To accomplish that, Ms. Kessel said, “Mexico is going to have to go to the deep waters of the Gulf of Mexico,” where she estimated there are at least 50 billion barrels in potential oil reserves — more than double the country’s current proven reserves.
International oil executives share the enthusiasm for Mexico’s potential deepwater fields, which lie near rich new American fields. Mexico “potentially has, if not the largest, one of the largest undiscovered deepwater petroleum resources in the world,” said Jon Blickwede, a senior geologist at Statoil, a Norwegian oil company active in the Gulf.
Pemex has stepped up exploration of its deep waters, but it will take specialized expertise and enormous financing to produce oil there. Just one deepwater rig can cost $365 million a year to operate, which is why even companies the size of Chevron and Shell look for partners to share the financial risk.
Carlos Morales, head of Pemex production and exploration, said in an interview that the company was in advanced discussions with foreign companies to develop “new models” of contracts to share costs and technology on land and offshore that would include cash payments. “Without doubt, Pemex is in a key moment in its history,” he said.
Like the government, international oil executives said they were cautiously optimistic some arrangement with Pemex could be worked out. But in the best case, it will be 10 or 15 years before significant production can begin in the deep gulf — and by then, Mexico could already be an oil importer.
Stumbling blocks remain. The recent reforms do not lift constitutional prohibitions that effectively prevent foreign companies from booking Mexican reserves they help discover, which undermines their incentive to sign deals with Pemex.

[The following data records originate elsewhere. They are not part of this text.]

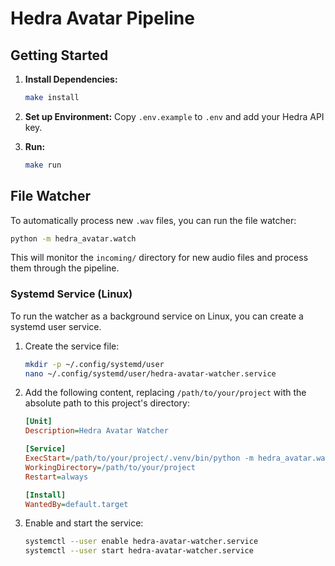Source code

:# Hedra Avatar Pipeline

## Getting Started

1.  **Install Dependencies:**
    ```bash
    make install
    ```

2.  **Set up Environment:**
    Copy `.env.example` to `.env` and add your Hedra API key.

3.  **Run:**
    ```bash
    make run
    ```

## File Watcher

To automatically process new `.wav` files, you can run the file watcher:

```bash
python -m hedra_avatar.watch
```

This will monitor the `incoming/` directory for new audio files and process them through the pipeline.

### Systemd Service (Linux)

To run the watcher as a background service on Linux, you can create a systemd user service.

1.  Create the service file:
    ```bash
    mkdir -p ~/.config/systemd/user
    nano ~/.config/systemd/user/hedra-avatar-watcher.service
    ```

2.  Add the following content, replacing `/path/to/your/project` with the absolute path to this project's directory:

    ```ini
    [Unit]
    Description=Hedra Avatar Watcher

    [Service]
    ExecStart=/path/to/your/project/.venv/bin/python -m hedra_avatar.watch
    WorkingDirectory=/path/to/your/project
    Restart=always

    [Install]
    WantedBy=default.target
    ```

3.  Enable and start the service:
    ```bash
    systemctl --user enable hedra-avatar-watcher.service
    systemctl --user start hedra-avatar-watcher.service
    ```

The Mexican government hopes to interpret the new rules to allow foreign firms to share the profits of new discoveries, but opposition political parties have filed a constitutional challenge to the rules. The case is before the Mexican Supreme Court.
The 1938 nationalization, by the leftist government of Lázaro Cárdenas, came at the end of a long period of revolutionary ferment in Mexico. It occurred amid rising tensions between foreign oil interests, including American companies, and Mexican workers who felt they were being exploited. Schoolchildren learn about it as one of the great assertions of Mexican sovereignty.
An outright reversal of that act is unthinkable in Mexican politics. Carlos Fuentes, the Mexican novelist and former ambassador, said any government leader who would try to change the legal status of oil “would be hanged in the Zócalo,” referring to Mexico City’s main square, though he personally would like to see some arrangement with foreign oil companies worked out.
As a symbol of nationalism and sovereignty, Pemex is run like a government agency, not an oil company. Its budget is set by the Congress, so it cannot plan exploration far in advance. It is burdened by taxes, debt and pension liabilities that limit its ability to spend money discovering new fields.
Mexico’s most important field has long been Cantarell. When production first faltered in the late 1990s, Pemex injected huge amounts of nitrogen gas to raise the pressure and increase production. But experts say the company may have gone overboard, bolstering production so much that the eventual collapse was accelerated.
With production in deep gulf waters still a distant dream, the hope of stabilizing Mexico’s production has centered on the Chicontepec field here, on land. But Pemex’s production forecast, of up to 700,000 barrels a day by 2017, has evaporated as hole after hole came up dry.
Chicontepec is now yielding only 35,000 barrels a day. The oil is contained in small pockets, and wet, hilly terrain makes it difficult to transport gear. Local corn farmers are slowing the drilling by blockading roads, demanding improvements like parks and pavement.
“The oil is down there,” said Sergio Gómez, the Pemex production coordinator in Chicontepec. “The problem is getting it out of the ground.”